A nervous Beijing has cracked down viciously on dissidents this year, jailing dozens of lawyers and human rights supporters and placing scores under enforced supervision or house arrest. Yet among the many activists keeping hopes for reform alive, two stand out. One surprising advocate from inside the system is Yu Keping, a bureaucrat and head of the government-advising China Center for Comparative Politics and Economics, whom the New York Times has described as a "mild-mannered policy wonk" and a proponent of slow but steady change. His straightforwardly titled essay, "Democracy Is a Good Thing," insists that China can transition into a democracy that works for the Chinese. In a China Daily op-ed this summer titled "Reform Must Be Incremental," Yu wrote that though the go-slow approach has been on balance good for China, "The country still lacks a mechanism to counter the selfish behavior of the bureaucracy, corruption is still rampant and public service rendered by the government is far from enough."

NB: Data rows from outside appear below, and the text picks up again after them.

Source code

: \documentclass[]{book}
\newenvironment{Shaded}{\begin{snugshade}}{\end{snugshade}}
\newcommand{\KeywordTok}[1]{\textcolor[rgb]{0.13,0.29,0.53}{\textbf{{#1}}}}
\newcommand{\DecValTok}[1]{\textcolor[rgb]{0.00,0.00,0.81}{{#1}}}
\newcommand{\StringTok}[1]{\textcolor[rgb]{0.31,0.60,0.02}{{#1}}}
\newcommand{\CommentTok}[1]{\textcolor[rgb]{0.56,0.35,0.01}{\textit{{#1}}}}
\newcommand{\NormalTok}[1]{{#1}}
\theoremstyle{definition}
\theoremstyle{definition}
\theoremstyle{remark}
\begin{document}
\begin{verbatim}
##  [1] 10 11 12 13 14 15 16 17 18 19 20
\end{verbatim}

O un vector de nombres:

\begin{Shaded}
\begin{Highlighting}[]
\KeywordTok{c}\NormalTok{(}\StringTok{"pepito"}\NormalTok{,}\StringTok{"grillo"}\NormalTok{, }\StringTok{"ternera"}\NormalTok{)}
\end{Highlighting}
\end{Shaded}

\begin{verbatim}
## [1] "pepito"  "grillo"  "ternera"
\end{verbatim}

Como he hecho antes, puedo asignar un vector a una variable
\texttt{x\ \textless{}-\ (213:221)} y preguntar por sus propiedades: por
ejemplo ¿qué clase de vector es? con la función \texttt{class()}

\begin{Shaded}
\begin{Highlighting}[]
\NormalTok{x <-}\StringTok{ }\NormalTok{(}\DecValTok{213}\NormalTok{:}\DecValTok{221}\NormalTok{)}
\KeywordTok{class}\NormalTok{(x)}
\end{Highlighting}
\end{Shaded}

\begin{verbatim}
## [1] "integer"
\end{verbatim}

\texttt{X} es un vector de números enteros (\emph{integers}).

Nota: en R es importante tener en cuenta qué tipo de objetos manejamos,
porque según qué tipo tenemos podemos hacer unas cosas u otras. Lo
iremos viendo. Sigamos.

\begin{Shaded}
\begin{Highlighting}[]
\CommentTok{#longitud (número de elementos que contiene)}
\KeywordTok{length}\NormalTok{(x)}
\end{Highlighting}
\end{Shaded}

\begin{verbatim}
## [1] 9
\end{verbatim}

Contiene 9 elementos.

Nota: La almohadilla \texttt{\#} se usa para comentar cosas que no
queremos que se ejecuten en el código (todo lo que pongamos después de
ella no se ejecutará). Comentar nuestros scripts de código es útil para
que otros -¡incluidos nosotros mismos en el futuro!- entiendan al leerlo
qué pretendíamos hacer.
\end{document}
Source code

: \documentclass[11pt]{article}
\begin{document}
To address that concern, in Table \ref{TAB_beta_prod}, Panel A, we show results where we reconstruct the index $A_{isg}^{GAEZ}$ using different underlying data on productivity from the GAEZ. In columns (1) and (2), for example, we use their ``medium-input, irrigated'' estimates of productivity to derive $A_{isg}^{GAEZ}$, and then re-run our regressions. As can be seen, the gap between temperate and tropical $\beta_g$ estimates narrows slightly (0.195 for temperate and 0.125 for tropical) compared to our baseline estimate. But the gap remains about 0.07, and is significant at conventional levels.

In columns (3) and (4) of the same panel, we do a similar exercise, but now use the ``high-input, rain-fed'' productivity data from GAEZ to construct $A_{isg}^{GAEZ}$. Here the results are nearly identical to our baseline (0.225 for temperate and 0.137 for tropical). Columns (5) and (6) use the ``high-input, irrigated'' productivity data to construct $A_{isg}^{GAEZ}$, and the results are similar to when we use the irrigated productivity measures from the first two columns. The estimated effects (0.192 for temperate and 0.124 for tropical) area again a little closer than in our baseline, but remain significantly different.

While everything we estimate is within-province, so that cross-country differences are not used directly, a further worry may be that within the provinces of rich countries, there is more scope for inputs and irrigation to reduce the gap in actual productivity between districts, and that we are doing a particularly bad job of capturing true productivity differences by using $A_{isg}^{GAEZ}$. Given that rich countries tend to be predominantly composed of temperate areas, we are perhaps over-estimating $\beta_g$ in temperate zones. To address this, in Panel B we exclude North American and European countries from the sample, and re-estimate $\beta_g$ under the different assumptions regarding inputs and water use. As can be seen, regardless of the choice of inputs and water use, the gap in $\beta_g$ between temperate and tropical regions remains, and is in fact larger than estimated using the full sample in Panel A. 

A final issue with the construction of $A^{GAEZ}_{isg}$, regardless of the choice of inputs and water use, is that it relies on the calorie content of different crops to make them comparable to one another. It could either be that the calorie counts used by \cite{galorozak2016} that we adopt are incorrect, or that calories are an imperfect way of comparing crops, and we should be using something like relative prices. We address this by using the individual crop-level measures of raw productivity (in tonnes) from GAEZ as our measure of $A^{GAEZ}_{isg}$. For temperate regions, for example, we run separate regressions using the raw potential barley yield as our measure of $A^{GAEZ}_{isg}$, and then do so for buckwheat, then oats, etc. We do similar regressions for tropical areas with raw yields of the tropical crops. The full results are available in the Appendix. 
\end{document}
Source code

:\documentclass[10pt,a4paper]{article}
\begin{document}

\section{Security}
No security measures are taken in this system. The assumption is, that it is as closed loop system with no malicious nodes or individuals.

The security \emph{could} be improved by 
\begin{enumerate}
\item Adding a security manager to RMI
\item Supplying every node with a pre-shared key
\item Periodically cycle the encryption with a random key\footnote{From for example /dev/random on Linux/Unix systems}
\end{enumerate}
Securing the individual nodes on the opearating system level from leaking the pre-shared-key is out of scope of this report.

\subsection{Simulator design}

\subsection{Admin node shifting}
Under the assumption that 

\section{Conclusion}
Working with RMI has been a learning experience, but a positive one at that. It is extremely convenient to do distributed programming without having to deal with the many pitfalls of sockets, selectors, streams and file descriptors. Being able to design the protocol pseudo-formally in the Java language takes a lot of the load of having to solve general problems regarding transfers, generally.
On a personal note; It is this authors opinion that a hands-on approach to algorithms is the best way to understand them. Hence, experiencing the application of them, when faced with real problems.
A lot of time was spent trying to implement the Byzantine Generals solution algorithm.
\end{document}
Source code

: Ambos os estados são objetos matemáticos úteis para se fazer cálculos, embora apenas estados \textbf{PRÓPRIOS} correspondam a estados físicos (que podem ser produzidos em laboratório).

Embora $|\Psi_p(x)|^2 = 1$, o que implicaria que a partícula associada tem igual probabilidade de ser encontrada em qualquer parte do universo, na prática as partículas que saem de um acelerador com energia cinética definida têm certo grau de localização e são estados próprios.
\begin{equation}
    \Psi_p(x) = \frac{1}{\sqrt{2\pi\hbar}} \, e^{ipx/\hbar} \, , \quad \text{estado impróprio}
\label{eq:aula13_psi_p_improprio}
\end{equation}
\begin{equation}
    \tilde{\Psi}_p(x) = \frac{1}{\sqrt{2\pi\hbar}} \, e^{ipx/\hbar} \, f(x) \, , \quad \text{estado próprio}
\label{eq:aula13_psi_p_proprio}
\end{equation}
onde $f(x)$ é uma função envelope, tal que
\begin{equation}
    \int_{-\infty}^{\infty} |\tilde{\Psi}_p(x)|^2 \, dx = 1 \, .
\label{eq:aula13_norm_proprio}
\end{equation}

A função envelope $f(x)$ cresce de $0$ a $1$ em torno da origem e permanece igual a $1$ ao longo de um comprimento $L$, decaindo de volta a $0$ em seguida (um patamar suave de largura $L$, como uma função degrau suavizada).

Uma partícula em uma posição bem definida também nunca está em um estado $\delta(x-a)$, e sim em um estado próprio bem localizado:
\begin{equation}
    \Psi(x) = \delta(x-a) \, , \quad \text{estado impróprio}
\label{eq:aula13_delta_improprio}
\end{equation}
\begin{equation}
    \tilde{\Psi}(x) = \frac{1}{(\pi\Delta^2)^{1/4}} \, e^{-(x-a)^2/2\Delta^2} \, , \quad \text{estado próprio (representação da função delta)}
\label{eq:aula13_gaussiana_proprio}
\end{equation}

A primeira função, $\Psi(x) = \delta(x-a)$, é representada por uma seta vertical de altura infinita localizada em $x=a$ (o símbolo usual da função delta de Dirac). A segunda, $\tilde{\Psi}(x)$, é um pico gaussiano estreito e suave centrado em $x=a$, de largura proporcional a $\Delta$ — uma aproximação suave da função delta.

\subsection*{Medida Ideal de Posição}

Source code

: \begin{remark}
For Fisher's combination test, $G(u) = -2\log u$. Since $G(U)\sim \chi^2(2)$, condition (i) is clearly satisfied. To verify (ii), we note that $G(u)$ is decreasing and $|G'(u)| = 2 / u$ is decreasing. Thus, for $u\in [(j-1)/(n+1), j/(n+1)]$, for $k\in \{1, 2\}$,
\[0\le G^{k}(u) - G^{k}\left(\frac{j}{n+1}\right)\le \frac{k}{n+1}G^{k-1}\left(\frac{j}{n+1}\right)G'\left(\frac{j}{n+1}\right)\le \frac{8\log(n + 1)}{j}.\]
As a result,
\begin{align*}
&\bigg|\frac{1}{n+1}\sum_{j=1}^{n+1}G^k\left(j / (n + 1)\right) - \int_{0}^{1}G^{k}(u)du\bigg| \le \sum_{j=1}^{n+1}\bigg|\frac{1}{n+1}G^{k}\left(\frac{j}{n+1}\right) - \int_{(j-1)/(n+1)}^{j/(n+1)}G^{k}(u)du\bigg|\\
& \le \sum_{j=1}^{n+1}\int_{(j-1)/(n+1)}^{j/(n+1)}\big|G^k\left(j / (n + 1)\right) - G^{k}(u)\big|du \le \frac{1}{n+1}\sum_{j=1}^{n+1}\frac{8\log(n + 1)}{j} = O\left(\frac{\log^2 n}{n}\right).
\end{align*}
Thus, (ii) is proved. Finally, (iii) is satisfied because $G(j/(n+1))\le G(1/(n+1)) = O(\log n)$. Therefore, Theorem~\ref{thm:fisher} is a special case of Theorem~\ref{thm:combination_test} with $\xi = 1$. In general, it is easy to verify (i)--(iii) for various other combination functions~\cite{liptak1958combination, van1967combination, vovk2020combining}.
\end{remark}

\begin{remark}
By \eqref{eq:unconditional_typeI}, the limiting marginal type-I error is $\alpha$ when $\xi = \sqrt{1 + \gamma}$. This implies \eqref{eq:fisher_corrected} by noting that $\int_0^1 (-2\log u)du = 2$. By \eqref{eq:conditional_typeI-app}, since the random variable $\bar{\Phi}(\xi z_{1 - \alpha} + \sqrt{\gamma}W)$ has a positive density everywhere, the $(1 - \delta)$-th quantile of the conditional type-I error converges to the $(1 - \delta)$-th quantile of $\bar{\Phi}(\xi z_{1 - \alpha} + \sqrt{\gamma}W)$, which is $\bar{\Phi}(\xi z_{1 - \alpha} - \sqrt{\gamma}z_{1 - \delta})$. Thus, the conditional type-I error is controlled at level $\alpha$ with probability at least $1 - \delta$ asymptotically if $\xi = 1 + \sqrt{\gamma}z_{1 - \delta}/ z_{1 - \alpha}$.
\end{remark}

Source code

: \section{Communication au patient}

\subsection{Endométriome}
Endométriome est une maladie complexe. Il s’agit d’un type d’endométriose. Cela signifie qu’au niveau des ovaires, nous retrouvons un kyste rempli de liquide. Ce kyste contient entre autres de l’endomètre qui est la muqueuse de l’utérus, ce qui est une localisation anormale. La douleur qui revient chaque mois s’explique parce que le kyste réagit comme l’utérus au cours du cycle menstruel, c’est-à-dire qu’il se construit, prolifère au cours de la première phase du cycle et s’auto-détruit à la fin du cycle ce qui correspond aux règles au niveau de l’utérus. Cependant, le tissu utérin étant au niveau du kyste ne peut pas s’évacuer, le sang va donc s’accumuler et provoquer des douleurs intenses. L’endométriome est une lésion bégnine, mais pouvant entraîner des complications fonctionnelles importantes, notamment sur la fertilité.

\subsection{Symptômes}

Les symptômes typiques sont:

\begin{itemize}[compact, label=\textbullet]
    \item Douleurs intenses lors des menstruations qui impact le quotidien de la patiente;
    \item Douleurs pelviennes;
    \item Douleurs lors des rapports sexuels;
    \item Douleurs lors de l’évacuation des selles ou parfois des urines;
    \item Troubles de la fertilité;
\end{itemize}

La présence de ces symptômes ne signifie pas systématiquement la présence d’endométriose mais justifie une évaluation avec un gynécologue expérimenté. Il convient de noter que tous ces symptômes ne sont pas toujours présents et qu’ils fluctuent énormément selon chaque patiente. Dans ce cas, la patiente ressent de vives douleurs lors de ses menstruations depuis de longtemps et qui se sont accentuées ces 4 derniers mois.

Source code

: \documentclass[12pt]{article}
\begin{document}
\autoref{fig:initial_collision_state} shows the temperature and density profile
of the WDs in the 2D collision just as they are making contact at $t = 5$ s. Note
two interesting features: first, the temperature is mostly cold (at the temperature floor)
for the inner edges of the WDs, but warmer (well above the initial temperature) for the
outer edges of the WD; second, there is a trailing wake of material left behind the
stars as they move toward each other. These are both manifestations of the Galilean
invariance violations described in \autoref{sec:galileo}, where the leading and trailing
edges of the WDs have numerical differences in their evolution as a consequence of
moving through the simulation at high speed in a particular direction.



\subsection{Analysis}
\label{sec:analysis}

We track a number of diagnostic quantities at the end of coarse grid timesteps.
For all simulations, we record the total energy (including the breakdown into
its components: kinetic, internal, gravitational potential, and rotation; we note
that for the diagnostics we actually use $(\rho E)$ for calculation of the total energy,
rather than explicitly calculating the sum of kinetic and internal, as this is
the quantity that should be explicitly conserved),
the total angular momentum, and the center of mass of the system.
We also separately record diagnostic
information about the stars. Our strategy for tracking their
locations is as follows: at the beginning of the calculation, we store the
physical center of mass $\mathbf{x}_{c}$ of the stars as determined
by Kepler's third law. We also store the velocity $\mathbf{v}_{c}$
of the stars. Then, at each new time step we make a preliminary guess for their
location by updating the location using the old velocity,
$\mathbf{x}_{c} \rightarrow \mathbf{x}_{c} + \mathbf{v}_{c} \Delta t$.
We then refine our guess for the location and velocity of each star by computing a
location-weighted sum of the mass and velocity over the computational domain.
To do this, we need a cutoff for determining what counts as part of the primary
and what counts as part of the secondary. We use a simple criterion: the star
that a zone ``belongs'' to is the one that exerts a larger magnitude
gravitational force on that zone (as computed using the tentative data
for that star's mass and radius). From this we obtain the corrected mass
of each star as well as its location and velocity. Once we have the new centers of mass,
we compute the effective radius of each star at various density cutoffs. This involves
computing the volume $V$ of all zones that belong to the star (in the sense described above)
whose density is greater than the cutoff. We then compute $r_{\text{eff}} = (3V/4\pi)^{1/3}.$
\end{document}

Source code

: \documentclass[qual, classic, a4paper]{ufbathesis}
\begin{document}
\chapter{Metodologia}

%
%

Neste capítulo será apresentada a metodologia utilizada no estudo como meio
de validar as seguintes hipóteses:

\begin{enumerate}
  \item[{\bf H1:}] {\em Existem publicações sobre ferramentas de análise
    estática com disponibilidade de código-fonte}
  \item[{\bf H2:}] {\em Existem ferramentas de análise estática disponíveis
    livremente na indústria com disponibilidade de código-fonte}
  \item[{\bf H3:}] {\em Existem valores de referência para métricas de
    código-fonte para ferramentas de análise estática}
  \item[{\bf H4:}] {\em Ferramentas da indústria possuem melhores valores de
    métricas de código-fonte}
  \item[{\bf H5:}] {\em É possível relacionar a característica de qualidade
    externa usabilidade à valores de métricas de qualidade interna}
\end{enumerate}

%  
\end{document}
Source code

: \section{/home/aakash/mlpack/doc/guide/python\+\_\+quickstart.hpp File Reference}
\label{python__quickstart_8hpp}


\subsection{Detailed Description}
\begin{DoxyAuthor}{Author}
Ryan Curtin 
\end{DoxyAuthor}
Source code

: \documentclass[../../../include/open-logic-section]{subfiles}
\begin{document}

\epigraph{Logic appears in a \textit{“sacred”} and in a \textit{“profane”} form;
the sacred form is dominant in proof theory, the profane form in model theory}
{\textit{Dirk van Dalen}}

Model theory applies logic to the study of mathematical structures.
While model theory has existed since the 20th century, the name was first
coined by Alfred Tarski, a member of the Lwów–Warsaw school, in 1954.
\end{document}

He Weifang, meanwhile, is an outspoken critic of the Chinese legal system who was sent to internal exile in Xinjiang for signing the Charter 08 manifesto against the government in 2008 and then was told last year that he couldn't leave the country. For He, a Peking University law professor and longtime writer on judicial abuses who says he sees China growing more repressive over time, reform cannot come fast enough. And if the Communist Party doesn't adapt, he has warned, "then that process of transformation will not occur peacefully, and if the extreme violence comes, then there will be no Communist Party. It is a case of adapt or die." So will it be Yu's way or He's?
HE
Stimulus or austerity? Austerity.
America or China? America.
Arab Spring or Arab Winter? Arab Spring.
Reading list Montaigne's Politics, by Biancamaria Fontana; The Universities of Europe in the Middle Ages, by Hastings Rashdall; The Nine, by Jeffery Toobin.
Best idea Social media, such as Facebook, Twitter, and Sina Weibo, played an instrumental role in promoting democracy all around the world.
Worst idea Say goodbye to Washington Consensus and say hello to what is being called the China Model.